A Response to the “FTC Panel 4: That Time My Mind Was Blown or Is Email Considered Mail?” Posting

May 03, 2011 / in Blog, Electronic Signatures / by Zafar Khan, RPost CEO

insideARM.com, April 30th 2011, Frank Maguire Wrote:

Unfortunately for FTC workshop attendees, Panel 4 discussion on email usage in the collections process was somewhat disjointed.

Electronic law was enacted to promote business commerce thru the use of electronic signatures and records and basically the law(s) afford properly recorded / executed email transmissions the same force of law as wet signatures / hard copy with expressed exceptions clearly delineated.

Therefore, despite the archaic FDCPA provisions the FTC has opined that electronic law does indeed allow for the use of email in the collections process.

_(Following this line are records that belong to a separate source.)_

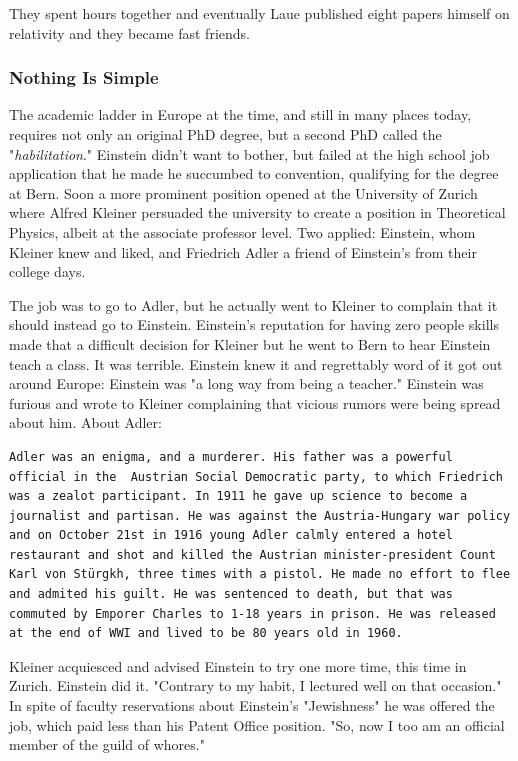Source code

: \documentclass[
]{article}
\begin{document}
They spent hours together and eventually Laue published eight papers
himself on relativity and they became fast friends.

\hypertarget{nothing-is-simple}{%
\subsubsection{Nothing Is Simple}\label{nothing-is-simple}}

The academic ladder in Europe at the time, and still in many places
today, requires not only an original PhD degree, but a second PhD called
the "\emph{habilitation}." Einstein didn't want to bother, but failed at
the high school job application that he made he succumbed to convention,
qualifying for the degree at Bern. Soon a more prominent position opened
at the University of Zurich where Alfred Kleiner persuaded the
university to create a position in Theoretical Physics, albeit at the
associate professor level. Two applied: Einstein, whom Kleiner knew and
liked, and Friedrich Adler a friend of Einstein's from their college
days.

The job was to go to Adler, but he actually went to Kleiner to complain
that it should instead go to Einstein. Einstein's reputation for having
zero people skills made that a difficult decision for Kleiner but he
went to Bern to hear Einstein teach a class. It was terrible. Einstein
knew it and regrettably word of it got out around Europe: Einstein was
"a long way from being a teacher." Einstein was furious and wrote to
Kleiner complaining that vicious rumors were being spread about him.
About Adler:

\begin{verbatim}
Adler was an enigma, and a murderer. His father was a powerful official in the  Austrian Social Democratic party, to which Friedrich was a zealot participant. In 1911 he gave up science to become a journalist and partisan. He was against the Austria-Hungary war policy and on October 21st in 1916 young Adler calmly entered a hotel restaurant and shot and killed the Austrian minister-president Count Karl von Stürgkh, three times with a pistol. He made no effort to flee and admited his guilt. He was sentenced to death, but that was commuted by Emporer Charles to 1-18 years in prison. He was released at the end of WWI and lived to be 80 years old in 1960.
\end{verbatim}

Kleiner acquiesced and advised Einstein to try one more time, this time
in Zurich. Einstein did it. "Contrary to my habit, I lectured well on
that occasion." In spite of faculty reservations about Einstein's
"Jewishness" he was offered the job, which paid less than his Patent
Office position. "So, now I too am an official member of the guild of
whores."
\end{document}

However, as a practical matter the collections agent would first want to obtain and retain a recorded consent document (hard copy, recorded phone, website menu choice, or electronic format, etc.) for commencing electronic collections activity per provisions of ESIGN in order to proceed with collections resolution to conclusion, which in effect would eventually involve the consumer agreeing to debt acknowledgement, terms, conditions, etc. electronically.

Plus, this step is critical so that the accurate email address is employed by collector as provided by the consumer who is extending consent to proceed with the collection process electronically.

Collectors must employ “special feature” email services that protect both sender and recipient alike and create a “legal proof” record that can be verified by either party to the transaction, or third party adjudicant – attributes not imbedded within plain vanilla email.